▶ _TASK INSTRUCTIONS_:
Copy all records exactly, excluding images.

▶ _DATA SHOWN_:
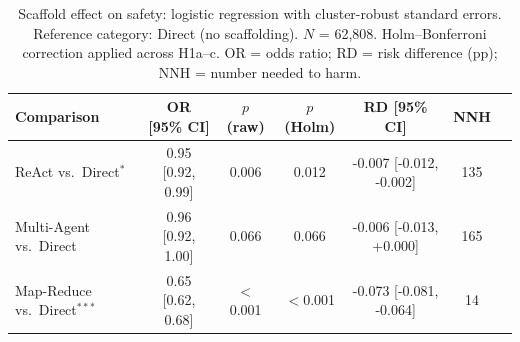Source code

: 
\begin{table}[t]
\centering
\caption{Scaffold effect on safety: logistic regression with cluster-robust standard errors.
Reference category: Direct (no scaffolding). $N$ = 62,808. Holm--Bonferroni correction applied across H1a--c.
OR = odds ratio; RD = risk difference (pp); NNH = number needed to harm.}
\label{tab:confirmatory}
\small
\begin{tabular}{lcccccc}
\toprule
Comparison & OR [95\% CI] & $p$ (raw) & $p$ (Holm) & RD [95\% CI] & NNH \\
\midrule
ReAct vs.\ Direct$^{*}$ & 0.95 [0.92, 0.99] & 0.006 & 0.012 & -0.007 [-0.012, -0.002] & 135 \\
Multi-Agent vs.\ Direct & 0.96 [0.92, 1.00] & 0.066 & 0.066 & -0.006 [-0.013, +0.000] & 165 \\
Map-Reduce vs.\ Direct$^{***}$ & 0.65 [0.62, 0.68] & $<$0.001 & $<$0.001 & -0.073 [-0.081, -0.064] & 14 \\
\bottomrule
\end{tabular}
\end{table}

▶ _OUTPUT FOR THIS EXERCISE_:
Source code

: 
\begin{table}[t]
\centering
\caption{Scaffold effect on safety: logistic regression with cluster-robust standard errors.
Reference category: Direct (no scaffolding). $N$ = 62,808. Holm--Bonferroni correction applied across H1a--c.
OR = odds ratio; RD = risk difference (pp); NNH = number needed to harm.}
\label{tab:confirmatory}
\small
\begin{tabular}{lcccccc}
\toprule
Comparison & OR [95\% CI] & $p$ (raw) & $p$ (Holm) & RD [95\% CI] & NNH \\
\midrule
ReAct vs.\ Direct$^{*}$ & 0.95 [0.92, 0.99] & 0.006 & 0.012 & -0.007 [-0.012, -0.002] & 135 \\
Multi-Agent vs.\ Direct & 0.96 [0.92, 1.00] & 0.066 & 0.066 & -0.006 [-0.013, +0.000] & 165 \\
Map-Reduce vs.\ Direct$^{***}$ & 0.65 [0.62, 0.68] & $<$0.001 & $<$0.001 & -0.073 [-0.081, -0.064] & 14 \\
\bottomrule
\end{tabular}
\end{table}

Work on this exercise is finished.